** Input follows **

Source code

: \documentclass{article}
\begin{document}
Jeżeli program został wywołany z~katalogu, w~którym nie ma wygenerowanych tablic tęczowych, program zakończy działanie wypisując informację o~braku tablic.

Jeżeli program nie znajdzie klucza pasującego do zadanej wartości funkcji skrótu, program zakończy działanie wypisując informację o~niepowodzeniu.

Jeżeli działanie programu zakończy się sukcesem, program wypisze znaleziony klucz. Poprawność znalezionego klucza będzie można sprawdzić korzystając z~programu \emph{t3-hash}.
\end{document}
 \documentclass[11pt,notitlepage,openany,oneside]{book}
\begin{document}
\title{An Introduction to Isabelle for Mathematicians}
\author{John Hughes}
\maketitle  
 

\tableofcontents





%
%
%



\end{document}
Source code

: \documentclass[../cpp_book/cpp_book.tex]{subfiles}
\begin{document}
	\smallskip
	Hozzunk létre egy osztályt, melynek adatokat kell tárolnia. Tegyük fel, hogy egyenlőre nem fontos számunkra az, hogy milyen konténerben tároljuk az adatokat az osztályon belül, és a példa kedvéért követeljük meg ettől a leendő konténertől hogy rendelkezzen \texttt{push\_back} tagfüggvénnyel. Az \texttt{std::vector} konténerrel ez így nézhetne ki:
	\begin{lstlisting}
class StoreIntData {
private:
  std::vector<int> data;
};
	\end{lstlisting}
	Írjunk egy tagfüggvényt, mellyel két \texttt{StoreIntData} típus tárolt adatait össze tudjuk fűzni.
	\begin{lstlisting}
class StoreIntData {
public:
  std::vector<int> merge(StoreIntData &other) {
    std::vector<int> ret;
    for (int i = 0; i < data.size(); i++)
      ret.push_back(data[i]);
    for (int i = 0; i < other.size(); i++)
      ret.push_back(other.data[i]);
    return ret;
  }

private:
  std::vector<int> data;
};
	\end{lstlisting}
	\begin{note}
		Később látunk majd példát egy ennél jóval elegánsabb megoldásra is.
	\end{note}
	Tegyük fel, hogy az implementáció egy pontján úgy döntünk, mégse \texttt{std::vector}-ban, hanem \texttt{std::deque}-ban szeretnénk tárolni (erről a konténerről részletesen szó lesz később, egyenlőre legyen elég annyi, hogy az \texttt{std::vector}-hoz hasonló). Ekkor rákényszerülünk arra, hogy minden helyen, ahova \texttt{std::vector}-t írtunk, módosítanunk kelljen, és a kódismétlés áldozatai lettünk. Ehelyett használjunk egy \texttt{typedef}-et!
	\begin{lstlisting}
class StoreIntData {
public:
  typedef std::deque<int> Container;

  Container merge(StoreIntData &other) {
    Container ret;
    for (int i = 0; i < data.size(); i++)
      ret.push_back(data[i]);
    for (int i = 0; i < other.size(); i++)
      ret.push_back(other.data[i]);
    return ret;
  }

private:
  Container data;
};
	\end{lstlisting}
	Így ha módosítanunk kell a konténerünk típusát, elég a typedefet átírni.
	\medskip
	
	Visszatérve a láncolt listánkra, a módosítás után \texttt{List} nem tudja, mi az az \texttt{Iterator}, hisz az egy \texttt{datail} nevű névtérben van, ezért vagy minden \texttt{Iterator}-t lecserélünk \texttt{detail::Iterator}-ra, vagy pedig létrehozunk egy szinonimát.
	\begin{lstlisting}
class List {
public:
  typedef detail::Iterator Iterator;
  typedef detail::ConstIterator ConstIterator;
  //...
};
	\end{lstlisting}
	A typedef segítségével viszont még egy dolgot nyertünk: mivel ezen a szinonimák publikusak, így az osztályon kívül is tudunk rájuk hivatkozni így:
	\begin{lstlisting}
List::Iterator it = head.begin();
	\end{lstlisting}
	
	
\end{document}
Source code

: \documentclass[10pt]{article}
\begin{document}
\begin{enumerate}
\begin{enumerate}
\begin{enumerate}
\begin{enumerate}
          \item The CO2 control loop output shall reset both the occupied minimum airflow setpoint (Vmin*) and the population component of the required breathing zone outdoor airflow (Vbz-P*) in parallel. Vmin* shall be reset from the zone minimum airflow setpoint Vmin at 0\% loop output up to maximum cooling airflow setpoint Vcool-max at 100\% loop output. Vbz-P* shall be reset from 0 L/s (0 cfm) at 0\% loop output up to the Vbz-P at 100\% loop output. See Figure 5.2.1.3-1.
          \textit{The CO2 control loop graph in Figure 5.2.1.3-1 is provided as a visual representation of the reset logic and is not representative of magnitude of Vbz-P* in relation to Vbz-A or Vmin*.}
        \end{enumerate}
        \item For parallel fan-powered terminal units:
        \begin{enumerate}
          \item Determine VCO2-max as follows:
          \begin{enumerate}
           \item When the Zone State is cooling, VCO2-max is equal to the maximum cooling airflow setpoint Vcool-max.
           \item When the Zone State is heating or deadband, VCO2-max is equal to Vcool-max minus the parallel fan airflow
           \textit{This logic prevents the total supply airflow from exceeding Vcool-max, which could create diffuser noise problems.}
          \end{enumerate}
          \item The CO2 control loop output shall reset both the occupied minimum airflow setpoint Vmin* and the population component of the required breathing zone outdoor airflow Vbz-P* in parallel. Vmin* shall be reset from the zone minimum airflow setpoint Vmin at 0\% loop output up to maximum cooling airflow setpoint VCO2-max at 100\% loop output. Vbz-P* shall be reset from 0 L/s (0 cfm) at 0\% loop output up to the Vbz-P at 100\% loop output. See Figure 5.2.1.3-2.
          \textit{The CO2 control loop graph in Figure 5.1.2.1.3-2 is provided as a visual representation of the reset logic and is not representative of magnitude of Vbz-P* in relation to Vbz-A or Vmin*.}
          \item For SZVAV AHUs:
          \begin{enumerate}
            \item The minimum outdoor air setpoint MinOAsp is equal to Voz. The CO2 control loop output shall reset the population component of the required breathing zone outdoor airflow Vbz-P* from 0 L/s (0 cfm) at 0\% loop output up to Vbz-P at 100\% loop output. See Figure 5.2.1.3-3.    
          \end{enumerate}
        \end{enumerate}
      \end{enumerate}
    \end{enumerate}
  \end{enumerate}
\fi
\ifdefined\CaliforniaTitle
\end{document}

** End of Input **

__Assignment__: Repeat the whole listing exactly, line for line.

__Answer below__:
Source code

: \documentclass{article}
\begin{document}
Jeżeli program został wywołany z~katalogu, w~którym nie ma wygenerowanych tablic tęczowych, program zakończy działanie wypisując informację o~braku tablic.

Jeżeli program nie znajdzie klucza pasującego do zadanej wartości funkcji skrótu, program zakończy działanie wypisując informację o~niepowodzeniu.

Jeżeli działanie programu zakończy się sukcesem, program wypisze znaleziony klucz. Poprawność znalezionego klucza będzie można sprawdzić korzystając z~programu \emph{t3-hash}.
\end{document}
 \documentclass[11pt,notitlepage,openany,oneside]{book}
\begin{document}
\title{An Introduction to Isabelle for Mathematicians}
\author{John Hughes}
\maketitle  
 

\tableofcontents





%
%
%



\end{document}
Source code

: \documentclass[../cpp_book/cpp_book.tex]{subfiles}
\begin{document}
	\smallskip
	Hozzunk létre egy osztályt, melynek adatokat kell tárolnia. Tegyük fel, hogy egyenlőre nem fontos számunkra az, hogy milyen konténerben tároljuk az adatokat az osztályon belül, és a példa kedvéért követeljük meg ettől a leendő konténertől hogy rendelkezzen \texttt{push\_back} tagfüggvénnyel. Az \texttt{std::vector} konténerrel ez így nézhetne ki:
	\begin{lstlisting}
class StoreIntData {
private:
  std::vector<int> data;
};
	\end{lstlisting}
	Írjunk egy tagfüggvényt, mellyel két \texttt{StoreIntData} típus tárolt adatait össze tudjuk fűzni.
	\begin{lstlisting}
class StoreIntData {
public:
  std::vector<int> merge(StoreIntData &other) {
    std::vector<int> ret;
    for (int i = 0; i < data.size(); i++)
      ret.push_back(data[i]);
    for (int i = 0; i < other.size(); i++)
      ret.push_back(other.data[i]);
    return ret;
  }

private:
  std::vector<int> data;
};
	\end{lstlisting}
	\begin{note}
		Később látunk majd példát egy ennél jóval elegánsabb megoldásra is.
	\end{note}
	Tegyük fel, hogy az implementáció egy pontján úgy döntünk, mégse \texttt{std::vector}-ban, hanem \texttt{std::deque}-ban szeretnénk tárolni (erről a konténerről részletesen szó lesz később, egyenlőre legyen elég annyi, hogy az \texttt{std::vector}-hoz hasonló). Ekkor rákényszerülünk arra, hogy minden helyen, ahova \texttt{std::vector}-t írtunk, módosítanunk kelljen, és a kódismétlés áldozatai lettünk. Ehelyett használjunk egy \texttt{typedef}-et!
	\begin{lstlisting}
class StoreIntData {
public:
  typedef std::deque<int> Container;

  Container merge(StoreIntData &other) {
    Container ret;
    for (int i = 0; i < data.size(); i++)
      ret.push_back(data[i]);
    for (int i = 0; i < other.size(); i++)
      ret.push_back(other.data[i]);
    return ret;
  }

private:
  Container data;
};
	\end{lstlisting}
	Így ha módosítanunk kell a konténerünk típusát, elég a typedefet átírni.
	\medskip
	
	Visszatérve a láncolt listánkra, a módosítás után \texttt{List} nem tudja, mi az az \texttt{Iterator}, hisz az egy \texttt{datail} nevű névtérben van, ezért vagy minden \texttt{Iterator}-t lecserélünk \texttt{detail::Iterator}-ra, vagy pedig létrehozunk egy szinonimát.
	\begin{lstlisting}
class List {
public:
  typedef detail::Iterator Iterator;
  typedef detail::ConstIterator ConstIterator;
  //...
};
	\end{lstlisting}
	A typedef segítségével viszont még egy dolgot nyertünk: mivel ezen a szinonimák publikusak, így az osztályon kívül is tudunk rájuk hivatkozni így:
	\begin{lstlisting}
List::Iterator it = head.begin();
	\end{lstlisting}
	
	
\end{document}
Source code

: \documentclass[10pt]{article}
\begin{document}
\begin{enumerate}
\begin{enumerate}
\begin{enumerate}
\begin{enumerate}
          \item The CO2 control loop output shall reset both the occupied minimum airflow setpoint (Vmin*) and the population component of the required breathing zone outdoor airflow (Vbz-P*) in parallel. Vmin* shall be reset from the zone minimum airflow setpoint Vmin at 0\% loop output up to maximum cooling airflow setpoint Vcool-max at 100\% loop output. Vbz-P* shall be reset from 0 L/s (0 cfm) at 0\% loop output up to the Vbz-P at 100\% loop output. See Figure 5.2.1.3-1.
          \textit{The CO2 control loop graph in Figure 5.2.1.3-1 is provided as a visual representation of the reset logic and is not representative of magnitude of Vbz-P* in relation to Vbz-A or Vmin*.}
        \end{enumerate}
        \item For parallel fan-powered terminal units:
        \begin{enumerate}
          \item Determine VCO2-max as follows:
          \begin{enumerate}
           \item When the Zone State is cooling, VCO2-max is equal to the maximum cooling airflow setpoint Vcool-max.
           \item When the Zone State is heating or deadband, VCO2-max is equal to Vcool-max minus the parallel fan airflow
           \textit{This logic prevents the total supply airflow from exceeding Vcool-max, which could create diffuser noise problems.}
          \end{enumerate}
          \item The CO2 control loop output shall reset both the occupied minimum airflow setpoint Vmin* and the population component of the required breathing zone outdoor airflow Vbz-P* in parallel. Vmin* shall be reset from the zone minimum airflow setpoint Vmin at 0\% loop output up to maximum cooling airflow setpoint VCO2-max at 100\% loop output. Vbz-P* shall be reset from 0 L/s (0 cfm) at 0\% loop output up to the Vbz-P at 100\% loop output. See Figure 5.2.1.3-2.
          \textit{The CO2 control loop graph in Figure 5.1.2.1.3-2 is provided as a visual representation of the reset logic and is not representative of magnitude of Vbz-P* in relation to Vbz-A or Vmin*.}
          \item For SZVAV AHUs:
          \begin{enumerate}
            \item The minimum outdoor air setpoint MinOAsp is equal to Voz. The CO2 control loop output shall reset the population component of the required breathing zone outdoor airflow Vbz-P* from 0 L/s (0 cfm) at 0\% loop output up to Vbz-P at 100\% loop output. See Figure 5.2.1.3-3.    
          \end{enumerate}
        \end{enumerate}
      \end{enumerate}
    \end{enumerate}
  \end{enumerate}
\fi
\ifdefined\CaliforniaTitle
\end{document}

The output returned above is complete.